OPINION: The call to have reporters given access to detention centres and the tiny ‘rogue state’ is not, in truth, a partisan issue, writes Max Chalmers.
Last night A Current Affair aired its story on Nauru, after being the first media outlet to gain access to the country since The Australian got Chris Kenny onto the island last year.
The report it produced failed to break much new ground, aside from the revelation of its own existence. Refugee advocates had feared a hatchet job, but the result was relatively benign.
To their credit, ACA interviewed a significant number of refugees, though the absence of translators for the multiple language groups held on the island proved an issue. To her discredit, reporter Caroline Marcus has now used her visit to the island to help support the fiction that any serious media scrutiny is allowed.
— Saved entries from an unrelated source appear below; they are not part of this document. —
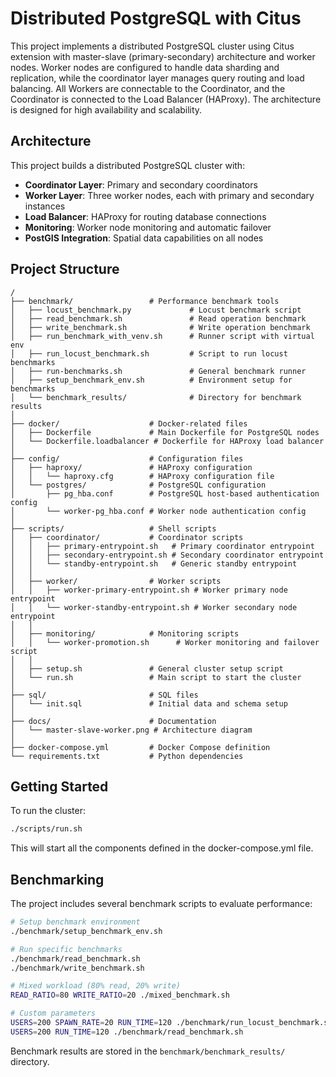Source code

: # Distributed PostgreSQL with Citus

This project implements a distributed PostgreSQL cluster using Citus extension with master-slave (primary-secondary) architecture and worker nodes. Worker nodes are configured to handle data sharding and replication, while the coordinator layer manages query routing and load balancing. All Workers are connectable to the Coordinator, and the Coordinator is connected to the Load Balancer (HAProxy). The architecture is designed for high availability and scalability.

## Architecture

This project builds a distributed PostgreSQL cluster with:

- **Coordinator Layer**: Primary and secondary coordinators
- **Worker Layer**: Three worker nodes, each with primary and secondary instances
- **Load Balancer**: HAProxy for routing database connections
- **Monitoring**: Worker node monitoring and automatic failover
- **PostGIS Integration**: Spatial data capabilities on all nodes

## Project Structure

```
/
├── benchmark/                 # Performance benchmark tools
│   ├── locust_benchmark.py             # Locust benchmark script
│   ├── read_benchmark.sh               # Read operation benchmark
│   ├── write_benchmark.sh              # Write operation benchmark
│   ├── run_benchmark_with_venv.sh      # Runner script with virtual env
│   ├── run_locust_benchmark.sh         # Script to run locust benchmarks
│   ├── run-benchmarks.sh               # General benchmark runner
│   ├── setup_benchmark_env.sh          # Environment setup for benchmarks
│   └── benchmark_results/              # Directory for benchmark results
│
├── docker/                    # Docker-related files
│   ├── Dockerfile             # Main Dockerfile for PostgreSQL nodes
│   └── Dockerfile.loadbalancer # Dockerfile for HAProxy load balancer
│
├── config/                    # Configuration files
│   ├── haproxy/               # HAProxy configuration
│   │   └── haproxy.cfg        # HAProxy configuration file
│   └── postgres/              # PostgreSQL configuration
│       ├── pg_hba.conf        # PostgreSQL host-based authentication config
│       └── worker-pg_hba.conf # Worker node authentication config
│
├── scripts/                   # Shell scripts
│   ├── coordinator/           # Coordinator scripts
│   │   ├── primary-entrypoint.sh   # Primary coordinator entrypoint
│   │   ├── secondary-entrypoint.sh # Secondary coordinator entrypoint
│   │   └── standby-entrypoint.sh   # Generic standby entrypoint
│   │
│   ├── worker/                # Worker scripts
│   │   ├── worker-primary-entrypoint.sh # Worker primary node entrypoint
│   │   └── worker-standby-entrypoint.sh # Worker secondary node entrypoint
│   │
│   ├── monitoring/            # Monitoring scripts
│   │   └── worker-promotion.sh      # Worker monitoring and failover script
│   │
│   ├── setup.sh               # General cluster setup script
│   └── run.sh                 # Main script to start the cluster
│
├── sql/                       # SQL files
│   └── init.sql               # Initial data and schema setup
│
├── docs/                      # Documentation
│   └── master-slave-worker.png # Architecture diagram
│
├── docker-compose.yml         # Docker Compose definition
└── requirements.txt           # Python dependencies
```

## Getting Started

To run the cluster:

```bash
./scripts/run.sh
```

This will start all the components defined in the docker-compose.yml file.

## Benchmarking

The project includes several benchmark scripts to evaluate performance:

```bash
# Setup benchmark environment
./benchmark/setup_benchmark_env.sh

# Run specific benchmarks
./benchmark/read_benchmark.sh
./benchmark/write_benchmark.sh

# Mixed workload (80% read, 20% write)
READ_RATIO=80 WRITE_RATIO=20 ./mixed_benchmark.sh

# Custom parameters
USERS=200 SPAWN_RATE=20 RUN_TIME=120 ./benchmark/run_locust_benchmark.sh
USERS=200 RUN_TIME=120 ./benchmark/read_benchmark.sh
```

Benchmark results are stored in the `benchmark/benchmark_results/` directory.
“After spending years calling for media outlets to be allowed on the Pacific island to see what’s really going on in offshore detention centres, the Left press and refugee activists couldn’t have been more incensed one finally made it on,” she wrote.
“Why? Because it wasn’t one of their own.”
“Those grapes never tasted so sour.”
Marcus said last night that the Australian government had not known about the visit until after her team arrived on the island, and that no undertaking had been given to the Nauruan government in regards to positive coverage. Nothing has emerged to contradict that account.
And there was nothing wrong with Marcus and her team going to Nauru, though some refugees were evidently left angry by their encounter with the team (disclosure: Marcus rejected this report, which I filed last week, in her op-ed today, though didn’t go into detail as to why).
The greater issue is that the visit contained a potential propaganda value for the regime that runs the island, one which Marcus’ comments strongly play into.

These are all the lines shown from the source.